Print is dying. This is news that won’t make the front page of the daily paper, which a majority of us don’t read anyway. According to Technorati’s State of the Blogosphere 2008, one in five bloggers believe that newspapers will cease to exist in the next 10 years. In fact, blogs will become the major source of news and entertainment in the next 5 years. This most likely explains why a majority of top newspapers have jumped on the bandwagon of blogging.
© Clare Munn 2008-2011
The Technorati report is a must-read for anyone in the business of blogging for a living—or not for that matter, since an estimated 79% of blogs are personal ones. And those of us who are “professional” bloggers also maintain a personal blog (69%). The statistics below indicate there’s a whole lot of blogging going on.
So, why do people blog? It seems the majority of bloggers view it as an outlet of self-expression, sharing of ideas, and making connections. And here I was thinking it was all about the ad revenue. In fact 54% reported that they blog for fun, not money. However, 42% wouldn’t mind making some money in the interim. Although there is money to be made, only an estimated 1% earn $200K and higher. The median annual income of bloggers is about $22,000, which supports the theory that a majority blog for personal satisfaction.
The profile of the average blogger did not come as a surprise. Bloggers are educated (72% are college graduates), mostly male (57%), and earn good incomes (50% have household incomes over $75,000). Technorati asserts, “Bloggers are not a homogenous group;” however, the above statistics do not scream diversity to me. It was great, though, to discover that female bloggers are far more sophisticated about bringing in ad revenue, driving traffic to their site, and converting business leads from their blogs—far more than their male counterparts.
There’s a whole lot of other statistics that I could rattle off here; however, even as I write they would lose their relevance, as there are new blogs popping up every day. Gone are the days when mere mention of your blog received a raised eyebrow of interest. Having a blog has become so mainstream.

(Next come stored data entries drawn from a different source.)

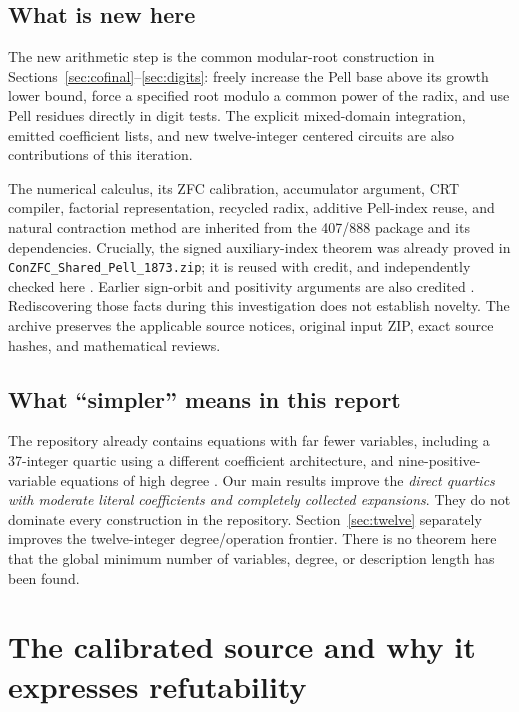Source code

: \documentclass[10pt,letterpaper]{article}
\theoremstyle{remark}\newtheorem{remark}[theorem]{Remark}
\newcommand{\file}[1]{\texttt{\nolinkurl{#1}}}
\begin{document}
\subsection{What is new here}

The new arithmetic step is the common modular-root construction in
Sections~\ref{sec:cofinal}--\ref{sec:digits}: freely increase the Pell
base above its growth lower bound, force a specified root modulo a
common power of the radix, and use Pell residues directly in digit
tests. The explicit mixed-domain integration, emitted coefficient lists,
and new twelve-integer centered circuits are also contributions of this
iteration.

The numerical calculus, its ZFC calibration, accumulator argument, CRT
compiler, factorial representation, recycled radix, additive Pell-index
reuse, and natural contraction method are inherited from the 407/888
package and its dependencies. Crucially, the signed auxiliary-index
theorem was already proved in \file{ConZFC_Shared_Pell_1873.zip}; it is
reused with credit, and independently checked here \cite{signed}.
Earlier sign-orbit and positivity arguments are also credited
\cite{signedcompiler}. Rediscovering those facts during this investigation
does not establish novelty. The archive preserves the applicable source
notices, original input ZIP, exact source hashes, and mathematical reviews.

\subsection{What ``simpler'' means in this report}

The repository already contains equations with far fewer variables,
including a 37-integer quartic using a different coefficient architecture,
and nine-positive-variable equations of high degree \cite{joint,repo}.
Our main results improve the \emph{direct quartics with moderate literal
coefficients and completely collected expansions}. They do not dominate
every construction in the repository. Section~\ref{sec:twelve} separately
improves the twelve-integer degree/operation frontier. There is no theorem
here that the global minimum number of variables, degree, or description
length has been found.

\section{The calibrated source and why it expresses refutability}
\label{sec:source}
\end{document}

The question being asked now is when will the blogging go out of style?
In a recent post on Wired Paul Boutin sounds the death knell for blogs, citing how professional, well-heeled blogs like The Huffington Post are edging out your average blogger who doesn’t have the capital or the staff to churn out up-to-the-minute blog posts. Boutin’s suggestion: Just give up now, as you will never be able to compete.

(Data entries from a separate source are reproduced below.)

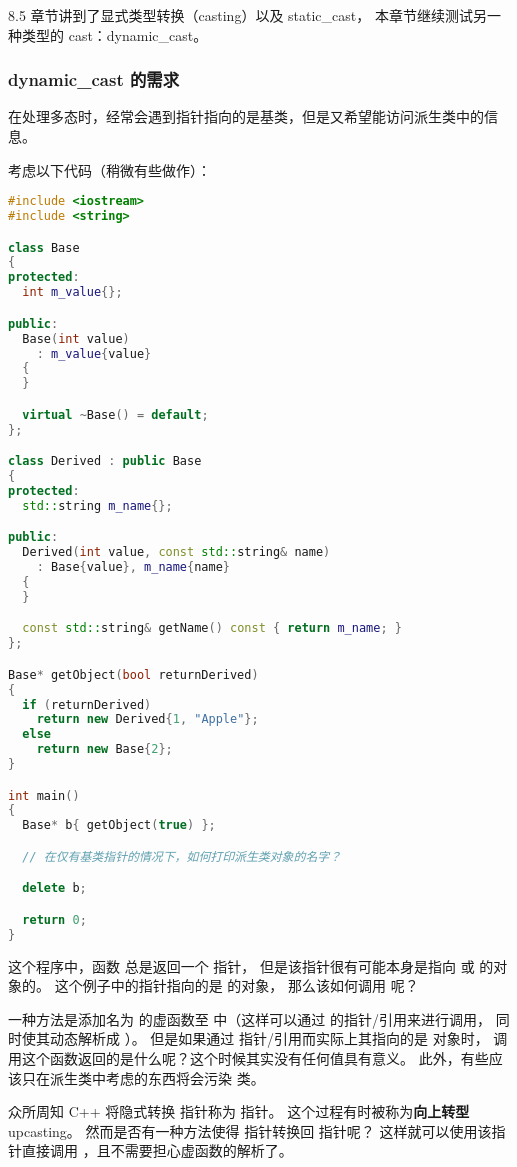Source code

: \documentclass[../../LearnCpp.tex]{subfiles}
\begin{document}

8.5 章节讲到了显式类型转换（casting）以及 static\_cast，
本章节继续测试另一种类型的 cast：dynamic\_cast。

\subsubsection*{dynamic\_cast 的需求}

在处理多态时，经常会遇到指针指向的是基类，但是又希望能访问派生类中的信息。

考虑以下代码（稍微有些做作）：

\begin{lstlisting}[language=C++]
#include <iostream>
#include <string>

class Base
{
protected:
  int m_value{};

public:
  Base(int value)
    : m_value{value}
  {
  }

  virtual ~Base() = default;
};

class Derived : public Base
{
protected:
  std::string m_name{};

public:
  Derived(int value, const std::string& name)
    : Base{value}, m_name{name}
  {
  }

  const std::string& getName() const { return m_name; }
};

Base* getObject(bool returnDerived)
{
  if (returnDerived)
    return new Derived{1, "Apple"};
  else
    return new Base{2};
}

int main()
{
  Base* b{ getObject(true) };

  // 在仅有基类指针的情况下，如何打印派生类对象的名字？

  delete b;

  return 0;
}
\end{lstlisting}

这个程序中，函数  总是返回一个  指针，
但是该指针很有可能本身是指向  或  的对象的。
这个例子中的指针指向的是  的对象，
那么该如何调用  呢？

一种方法是添加名为  的虚函数至  中（这样可以通过  的指针/引用来进行调用，
同时使其动态解析成 ）。
但是如果通过  指针/引用而实际上其指向的是  对象时，
调用这个函数返回的是什么呢？这个时候其实没有任何值具有意义。
此外，有些应该只在派生类中考虑的东西将会污染  类。

众所周知 C++ 将隐式转换  指针称为  指针。
这个过程有时被称为\textbf{向上转型} upcasting。
然而是否有一种方法使得  指针转换回  指针呢？
这样就可以使用该指针直接调用 ，且不需要担心虚函数的解析了。
\end{document}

I wouldn’t go as far as to discourage the birth of another blog. Now, that would be sad. Yes, the chances that you will be rich and famous (or infamous if that’s how you get your kicks) are slim by starting a blog in this market. However, the average blogger is not seeking worldwide acclaim (as the Technorati report reflects), but is mostly after an outlet of self-expression and connection (and also some moolah).
I’m sure those of you out there in the blogosphere have your own opinions. What do you think? Has blogging become passé?